The extent of the persecution can go as far as murder, according to the report.

“Some Islamists carry out intimidation and intelligence campaigns to seek out and repress converts,” the report stated. “It may therefore happen that a convert is discovered and threatened, assaulted, or even killed by an Islamist who they did not even know.”

To prepare the report, ECLJ spoke with several associations from France, Belgium, the United Kingdom, and Austria that are involved in supporting those leaving Islam and evangelizing Muslims. In addition, extensive interviews were conducted with more than 20 former Muslims.

Even though sharia law is not officially in practice, it may still be executed “if a local Muslim community is sufficiently large and radicalized.” Leaving Islam for another religion represents apostasy, which is “violently condemned” in the Koran and hadiths, the main source for moral doctrines in Islam. These texts justify the “physical and moral persecution of converts,” according to the ECLJ report.
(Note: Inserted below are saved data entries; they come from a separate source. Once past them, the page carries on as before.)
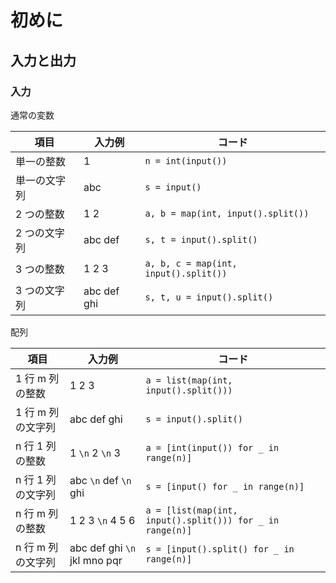 # 初めに

## 入力と出力

### 入力

通常の変数

| 項目         | 入力例      | コード                                |
| ------------ | ----------- | ------------------------------------- |
| 単一の整数   | 1           | `n = int(input())`                    |
| 単一の文字列 | abc         | `s = input()`                         |
| 2 つの整数   | 1 2         | `a, b = map(int, input().split())`    |
| 2 つの文字列 | abc def     | `s, t = input().split()`              |
| 3 つの整数   | 1 2 3       | `a, b, c = map(int, input().split())` |
| 3 つの文字列 | abc def ghi | `s, t, u = input().split()`           |

配列

| 項目               | 入力例                       | コード                                                    |
| ------------------ | ---------------------------- | --------------------------------------------------------- |
| 1 行 m 列 の整数   | 1 2 3                        | `a = list(map(int, input().split()))`                     |
| 1 行 m 列 の文字列 | abc def ghi                  | `s = input().split()`                                     |
| n 行 1 列 の整数   | 1 `\n` 2 `\n` 3              | `a = [int(input()) for _ in range(n)]`                    |
| n 行 1 列 の文字列 | abc `\n` def `\n` ghi        | `s = [input() for _ in range(n)]`                         |
| n 行 m 列の整数    | 1 2 3 `\n` 4 5 6             | `a = [list(map(int, input().split())) for _ in range(n)]` |
| n 行 m 列の文字列  | abc def ghi `\n` jkl mno pqr | `s = [input().split() for _ in range(n)]`                 |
The parents of a convert also face pressure to expel their child since they “may also be persecuted if they tolerate their children’s conversions, since as educators they are deemed responsible for their ‘betrayal.'”

All converts who spoke with ECLJ experienced at least contempt and verbal aggression as well as threats and intimidation and rejection by their families. But the persecution for some was more severe.
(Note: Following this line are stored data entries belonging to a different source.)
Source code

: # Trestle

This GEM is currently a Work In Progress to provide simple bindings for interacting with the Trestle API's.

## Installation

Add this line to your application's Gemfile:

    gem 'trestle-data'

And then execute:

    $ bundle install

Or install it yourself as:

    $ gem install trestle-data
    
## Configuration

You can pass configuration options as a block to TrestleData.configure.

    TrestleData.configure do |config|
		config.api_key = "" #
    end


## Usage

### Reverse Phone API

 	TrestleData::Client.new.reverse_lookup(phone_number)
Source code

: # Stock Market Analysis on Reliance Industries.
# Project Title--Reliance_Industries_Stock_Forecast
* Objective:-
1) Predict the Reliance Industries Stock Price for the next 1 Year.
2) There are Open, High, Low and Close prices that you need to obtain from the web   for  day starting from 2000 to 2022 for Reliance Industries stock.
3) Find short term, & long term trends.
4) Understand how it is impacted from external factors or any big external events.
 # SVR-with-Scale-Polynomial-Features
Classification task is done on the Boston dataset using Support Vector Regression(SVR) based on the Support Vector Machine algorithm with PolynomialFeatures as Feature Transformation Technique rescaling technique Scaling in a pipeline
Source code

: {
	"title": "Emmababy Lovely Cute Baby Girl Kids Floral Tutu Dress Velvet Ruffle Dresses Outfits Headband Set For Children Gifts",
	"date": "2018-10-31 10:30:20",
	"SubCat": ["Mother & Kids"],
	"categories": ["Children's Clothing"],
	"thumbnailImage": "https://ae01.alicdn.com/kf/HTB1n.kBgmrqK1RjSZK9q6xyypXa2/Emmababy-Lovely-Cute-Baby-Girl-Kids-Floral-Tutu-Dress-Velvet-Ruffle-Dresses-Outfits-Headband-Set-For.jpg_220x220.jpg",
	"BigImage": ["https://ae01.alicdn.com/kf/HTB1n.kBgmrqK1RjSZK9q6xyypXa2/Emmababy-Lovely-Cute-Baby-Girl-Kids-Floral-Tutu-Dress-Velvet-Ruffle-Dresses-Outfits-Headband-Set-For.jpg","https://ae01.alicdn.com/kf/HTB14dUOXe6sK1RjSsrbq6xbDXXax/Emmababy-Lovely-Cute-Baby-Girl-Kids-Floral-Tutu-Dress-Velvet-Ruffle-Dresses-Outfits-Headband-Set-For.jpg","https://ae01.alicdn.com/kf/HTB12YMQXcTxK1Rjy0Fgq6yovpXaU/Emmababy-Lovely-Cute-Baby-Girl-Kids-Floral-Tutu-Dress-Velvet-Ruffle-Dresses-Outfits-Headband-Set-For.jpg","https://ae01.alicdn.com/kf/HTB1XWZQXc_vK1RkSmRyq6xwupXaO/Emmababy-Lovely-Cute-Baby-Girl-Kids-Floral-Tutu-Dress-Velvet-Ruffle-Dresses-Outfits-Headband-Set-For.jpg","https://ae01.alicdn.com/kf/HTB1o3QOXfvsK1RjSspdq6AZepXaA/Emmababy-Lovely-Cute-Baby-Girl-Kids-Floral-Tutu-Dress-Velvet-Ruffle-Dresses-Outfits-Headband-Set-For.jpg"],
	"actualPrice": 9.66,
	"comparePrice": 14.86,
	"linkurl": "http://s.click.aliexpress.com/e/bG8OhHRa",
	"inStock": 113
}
Young women face worse persecution as they bring dishonor to their families in the eyes of devout Muslims. They may be raped, forced to marry a “devout Muslim” or kept in confinement until they return to Islam, according to the report.

Moreover, the report documents a former Salafist Muslim who converted to Christianity and confirmed the existence of “actual ambushes.” “Several Muslims from the local community, with or without family members, wait for the convert in the street and beat them, sometimes to death, usually with their fists, iron bars, or knives.”

Most converts that were interviewed by ECLJ say that they live alone, isolated from their family and Muslim friends. They still fear persecution, though, including murder, by Islamists such as the Salafists or the Muslim Brotherhood.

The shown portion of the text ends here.